[Source texts of formatted documents]

• • • •

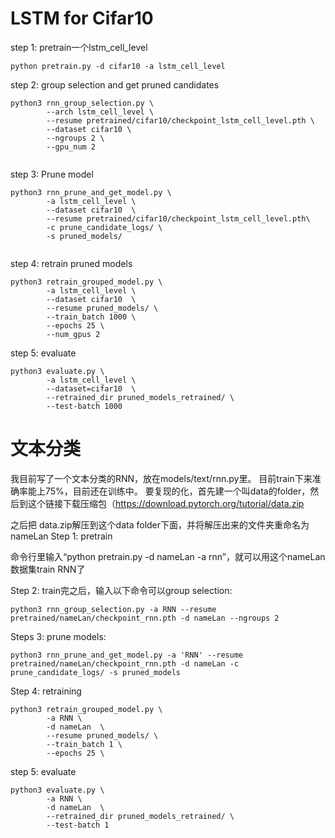 # LSTM for Cifar10

step 1: pretrain一个lstm_cell_level
```
python pretrain.py -d cifar10 -a lstm_cell_level
```

step 2: group selection and get pruned candidates
```
python3 rnn_group_selection.py \
        --arch lstm_cell_level \
        --resume pretrained/cifar10/checkpoint_lstm_cell_level.pth \
        --dataset cifar10 \
        --ngroups 2 \
        --gpu_num 2
        
```

step 3:  Prune model
```
python3 rnn_prune_and_get_model.py \
        -a lstm_cell_level \
        --dataset cifar10  \
        --resume pretrained/cifar10/checkpoint_lstm_cell_level.pth\
        -c prune_candidate_logs/ \
        -s pruned_models/
        
```


step 4:  retrain pruned models
```
python3 retrain_grouped_model.py \
        -a lstm_cell_level \
        --dataset cifar10  \
        --resume pruned_models/ \
        --train_batch 1000 \
        --epochs 25 \
        --num_gpus 2
```


step 5:  evaluate
```
python3 evaluate.py \
        -a lstm_cell_level \
        --dataset=cifar10  \
        --retrained_dir pruned_models_retrained/ \
        --test-batch 1000
```



# 文本分类

我目前写了一个文本分类的RNN，放在models/text/rnn.py里。
目前train下来准确率能上75%，目前还在训练中。
要复现的化，首先建一个叫data的folder，然后到这个链接下载压缩包（https://download.pytorch.org/tutorial/data.zip

之后把 data.zip解压到这个data folder下面，并将解压出来的文件夹重命名为nameLan
Step 1: pretrain

命令行里输入“python pretrain.py -d nameLan -a rnn”，就可以用这个nameLan数据集train RNN了

Step 2: train完之后，输入以下命令可以group selection:
```
python3 rnn_group_selection.py -a RNN --resume pretrained/nameLan/checkpoint_rnn.pth -d nameLan --ngroups 2 
```
Steps 3: prune models:
```
python3 rnn_prune_and_get_model.py -a 'RNN' --resume pretrained/nameLan/checkpoint_rnn.pth -d nameLan -c prune_candidate_logs/ -s pruned_models
```
Step 4: retraining
```
python3 retrain_grouped_model.py \
        -a RNN \
        -d nameLan  \
        --resume pruned_models/ \
        --train_batch 1 \
        --epochs 25 \
```
step 5:  evaluate
```
python3 evaluate.py \
        -a RNN \
        -d nameLan  \
        --retrained_dir pruned_models_retrained/ \
        --test-batch 1
```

• • • •

** Description of the task **
Each of the entries above must be output exactly, with none of the pictures.

** Answer for the task **
 # LSTM for Cifar10

step 1: pretrain一个lstm_cell_level
```
python pretrain.py -d cifar10 -a lstm_cell_level
```

step 2: group selection and get pruned candidates
```
python3 rnn_group_selection.py \
        --arch lstm_cell_level \
        --resume pretrained/cifar10/checkpoint_lstm_cell_level.pth \
        --dataset cifar10 \
        --ngroups 2 \
        --gpu_num 2
        
```

step 3:  Prune model
```
python3 rnn_prune_and_get_model.py \
        -a lstm_cell_level \
        --dataset cifar10  \
        --resume pretrained/cifar10/checkpoint_lstm_cell_level.pth\
        -c prune_candidate_logs/ \
        -s pruned_models/
        
```


step 4:  retrain pruned models
```
python3 retrain_grouped_model.py \
        -a lstm_cell_level \
        --dataset cifar10  \
        --resume pruned_models/ \
        --train_batch 1000 \
        --epochs 25 \
        --num_gpus 2
```


step 5:  evaluate
```
python3 evaluate.py \
        -a lstm_cell_level \
        --dataset=cifar10  \
        --retrained_dir pruned_models_retrained/ \
        --test-batch 1000
```



# 文本分类

我目前写了一个文本分类的RNN，放在models/text/rnn.py里。
目前train下来准确率能上75%，目前还在训练中。
要复现的化，首先建一个叫data的folder，然后到这个链接下载压缩包（https://download.pytorch.org/tutorial/data.zip

之后把 data.zip解压到这个data folder下面，并将解压出来的文件夹重命名为nameLan
Step 1: pretrain

命令行里输入“python pretrain.py -d nameLan -a rnn”，就可以用这个nameLan数据集train RNN了

Step 2: train完之后，输入以下命令可以group selection:
```
python3 rnn_group_selection.py -a RNN --resume pretrained/nameLan/checkpoint_rnn.pth -d nameLan --ngroups 2 
```
Steps 3: prune models:
```
python3 rnn_prune_and_get_model.py -a 'RNN' --resume pretrained/nameLan/checkpoint_rnn.pth -d nameLan -c prune_candidate_logs/ -s pruned_models
```
Step 4: retraining
```
python3 retrain_grouped_model.py \
        -a RNN \
        -d nameLan  \
        --resume pruned_models/ \
        --train_batch 1 \
        --epochs 25 \
```
step 5:  evaluate
```
python3 evaluate.py \
        -a RNN \
        -d nameLan  \
        --retrained_dir pruned_models_retrained/ \
        --test-batch 1
```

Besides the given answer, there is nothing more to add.